The poem catches the narrator in an act of thoughtlessness that leads to the contemplation of the act and its implications. The fly suffers from uncontrollable circumstances, just as the narrator does. This humbling simile has caused the narrator to move from thoughtlessness to thought, and, as "thought is life", from death to life, allowing the conclusion, "Then am I / A happy fly / If I live, / Or if I die", a conclusion to which Paul Miner comments: "Brain-death is real death".
"The Fly" tells of the ways of life and how to live impactfully because one never knows when a "blind hand shall brush [one's] wing"; that is, death.

==Legacy==
- The Fly was set to music in 1965 by Benjamin Britten as part of his song cycle Songs and Proverbs of William Blake.
- It appears also in the song London on the 1987 Tangerine Dream album Tyger which is inspired by poetry of Blake.

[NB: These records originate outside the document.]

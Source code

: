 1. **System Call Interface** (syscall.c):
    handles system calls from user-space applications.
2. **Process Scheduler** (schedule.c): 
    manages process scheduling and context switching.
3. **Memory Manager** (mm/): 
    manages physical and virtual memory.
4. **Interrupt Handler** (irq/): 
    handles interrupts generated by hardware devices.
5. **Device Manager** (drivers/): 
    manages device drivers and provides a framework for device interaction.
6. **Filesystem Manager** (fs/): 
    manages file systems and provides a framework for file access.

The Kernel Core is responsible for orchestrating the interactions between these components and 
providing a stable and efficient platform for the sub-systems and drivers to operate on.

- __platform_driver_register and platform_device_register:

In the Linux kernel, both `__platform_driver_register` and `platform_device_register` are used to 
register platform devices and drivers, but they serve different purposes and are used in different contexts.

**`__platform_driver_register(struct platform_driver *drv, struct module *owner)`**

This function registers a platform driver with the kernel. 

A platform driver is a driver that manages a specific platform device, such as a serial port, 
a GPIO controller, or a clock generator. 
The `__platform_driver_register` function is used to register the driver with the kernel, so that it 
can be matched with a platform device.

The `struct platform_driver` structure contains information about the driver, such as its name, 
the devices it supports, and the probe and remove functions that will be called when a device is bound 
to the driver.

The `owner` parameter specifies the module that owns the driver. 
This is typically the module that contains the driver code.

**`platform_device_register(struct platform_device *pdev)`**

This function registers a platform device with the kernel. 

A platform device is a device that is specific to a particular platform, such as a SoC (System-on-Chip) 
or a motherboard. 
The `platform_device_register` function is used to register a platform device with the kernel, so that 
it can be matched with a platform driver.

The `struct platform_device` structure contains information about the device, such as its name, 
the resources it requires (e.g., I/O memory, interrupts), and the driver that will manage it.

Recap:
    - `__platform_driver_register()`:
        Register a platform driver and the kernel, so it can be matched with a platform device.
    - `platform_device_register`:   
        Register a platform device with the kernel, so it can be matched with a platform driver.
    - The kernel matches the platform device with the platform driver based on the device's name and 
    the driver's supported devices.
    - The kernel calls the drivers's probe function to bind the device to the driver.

- John Vanderslice adapted this poem into the song "If I Live or If I Die" on his 2001 album Time Travel Is Lonely.
- Esperanza Spalding recorded this poem on her 2010 album Chamber Music Society.
- Cosmo Sheldrake set this poem to music in his 2015 EP Pelicans We.
- London Grammar uses references to the poem as part of their 2024 album The Greatest Love.